11La médiatisation des tournées est un autre aspect à creuser. La presse – généraliste comme spécialisée – a été ici utilisée surtout pour reconstruire les événements ou les réactions des critiques. Cette analyse de survol a néanmoins permis d’identifier certaines pistes intéressantes : le monde des critiques de danse semble relativement imperméable aux tensions de la sphère politique. La médiatisation des tournées, que nous avons évoquée ici principalement par l’étude de la presse, mériterait d’être approfondie par une étude des représentations de ballet à la télévision à partir des années 1960. Le « succès » des étoiles et son corrélat, la « starisation » des danseuses et danseurs, mériteraient également un approfondissement. Ceci soulève aussi la question très délicate de la réception et des publics, dont le profil change avec la popularisation du ballet à partir des années 1960. Une histoire des publics de danse au xxe siècle reste à écrire.
12Bien que la routinisation des tournées marque, en quelque sorte, la fin de la guerre froide dans le ballet, l’histoire du rapport complexe entre ballet et politique ne se clôture pas avec le terminus ad quem de notre recherche. D’autres épisodes chauds et fortement médiatisés viennent ponctuer cette histoire. Par exemple, des défections bien connues, comme celle de Natalia Makarova à Londres en 1970 ou celle de Mikhaïl Barychnikov au Canada en 1974 ; ou encore « l’affaire Panov » qui a secoué les milieux artistiques internationaux en 1972. Les programmes d’échanges diplomatiques dans le ballet se poursuivent également jusqu’à nos jours, comme le montre, entre autres, le récent programme « Dance Motion USA » promu par le Bureau of Educational and Cultural Affairs du Département d’État américain9. La question d’un nationalisme dansant demeure d’actualité10 et renouvelle la réflexion sur les tournées de ballet en tant que vecteurs de représentations collectives.
Notes de bas de page
1 Ces photographies ainsi que celles de la tournée de 1954, sous droits, sont disponibles en ligne sur le site de l’agence de photographies Getty Images [www.gettyimages.fr], avec les mots-clés « Oulanova », « Darsonval », « Russian Opera », « Bolchoï » ou « Opéra de Paris », consultées le 13 septembre 2016.
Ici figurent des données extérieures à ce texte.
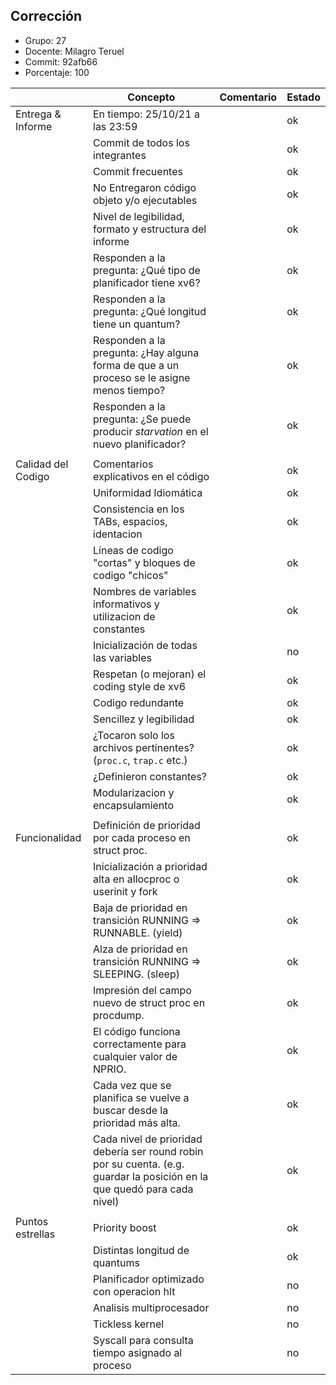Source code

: ## Corrección
* Grupo:  27
* Docente: Milagro Teruel
* Commit: 92afb66
* Porcentaje: 100

|  | Concepto | Comentario | Estado |
|---|---|---|---|
| Entrega & Informe | En tiempo: 25/10/21 a las 23:59 |  | ok |
|  | Commit de todos los integrantes |  | ok |
|  | Commit frecuentes |  | ok |
|  | No Entregaron código objeto y/o ejecutables |  | ok |
|  | Nivel de legibilidad, formato y estructura del informe |  | ok |
|  | Responden a la pregunta: ¿Qué tipo de planificador tiene xv6? |  | ok |
|  | Responden a la pregunta: ¿Qué longitud tiene un quantum? |  | ok |
|  | Responden a la pregunta: ¿Hay alguna forma de que a un proceso se le asigne menos tiempo? |  | ok |
|  | Responden a la pregunta: ¿Se puede producir *starvation* en el nuevo planificador?  |  | ok |
|  |  |  |  |
| Calidad del Codigo | Comentarios explicativos en el código |  | ok |
|  | Uniformidad Idiomática |  | ok |
|  | Consistencia en los TABs, espacios, identacion |  | ok |
|  | Líneas de codigo "cortas" y bloques de codigo "chicos" |  | ok |
|  | Nombres de variables informativos y utilizacion de constantes |  | ok |
|  | Inicialización de todas las variables |  | no |
|  | Respetan (o mejoran) el coding style de xv6 |  | ok |
|  | Codigo redundante |  | ok |
|  | Sencillez y legibilidad |  | ok |
|  | ¿Tocaron solo los archivos pertinentes? (`proc.c`, `trap.c` etc.) |  | ok |
|  | ¿Definieron constantes? |  | ok |
|  | Modularizacion y encapsulamiento |  | ok |
|  |  |  |  |
| Funcionalidad | Definición de prioridad por cada proceso en struct proc. |  | ok |
|  | Inicialización a prioridad alta en allocproc o userinit y fork |  | ok |
|  | Baja de prioridad en transición RUNNING => RUNNABLE. (yield) |  | ok |
|  | Alza de prioridad en transición RUNNING => SLEEPING. (sleep) |  | ok |
|  | Impresión del campo nuevo de struct proc en procdump. |  | ok |
|  | El código funciona correctamente para cualquier valor de NPRIO. |  | ok |
|  | Cada vez que se planifica se vuelve a buscar desde la prioridad más alta. |  | ok |
|  | Cada nivel de prioridad debería ser round robin por su cuenta. (e.g. guardar la posición en la que quedó para cada nivel) |  | ok |
|  |  |  |  |
| Puntos estrellas | Priority boost |  | ok |
|  | Distintas longitud de quantums |  | ok |
|  | Planificador optimizado con operacion hlt |  | no |
|  | Analisis multiprocesador |  | no |
|  | Tickless kernel |  | no |
|  | Syscall para consulta tiempo asignado al proceso |  | no |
2 Grey Beryl, Red Curtain Up, op. cit., p. 82.
3 Plissetsakaïa Maïa, Moi, Maïa Plissetsakaïa, p. 178.
4 Phillips Geduld Victoria, « Dancing Diplomacy : Martha Graham and the Strange Commodity of Cold-War Cultural Exchange in Asia, 1955 and 1974 », Dance Chronicle, vol. 33, n° 1, 2010, p. 44-81.
5 Didier Francfort fait le même constat dans Francfort Didier, « Tournées musicales et diplomatie pendant la guerre froide », Relations internationales, 2014, n° 1, p. 73-86, p. 76.
6 Péteri György, « Nylon Curtain, Transnational and Transsystemic Tendencies in the Cultural Life of State-Socialist Russia and East-Central Europe », Slavonica, vol. 10, n° 2, 2004, p. 113-123.
7 Buton Philippe, Büttner Olivier et Hastings Michel (dir.), La guerre froide vue d’en bas, op. cit., p. 335-336.
8 Marcy Rachel, « Dancers and Diplomats, New York City Ballet in Moscow, October 1962 », The Appendix, septembre 2014 [http://theappendix.net/issues/2014/7/dancers-and-diplomats-NewYork-city-ballet-in-moscow-october-1962], consulté le 11 septembre 2016.
9 Voir le site du Bureau of Educational and Cultural Affairs du Département d’État des États-Unis [http://exchanges.state.gov/us/program/dancemotion-usa], consulté le 13 septembre 2016. En particulier, voir la vidéo de promotion en ligne « Dance Diplomacy in the XXIth Century » [https://www.youtube.com/watch?v=zu3AW8oydEU], consulté le 13 septembre 2016.
10 Shay Anthony, Choreographic Politics, State Folk Dance Companies, Representation and Power, Middletown, Wesleyan Press University, 2002.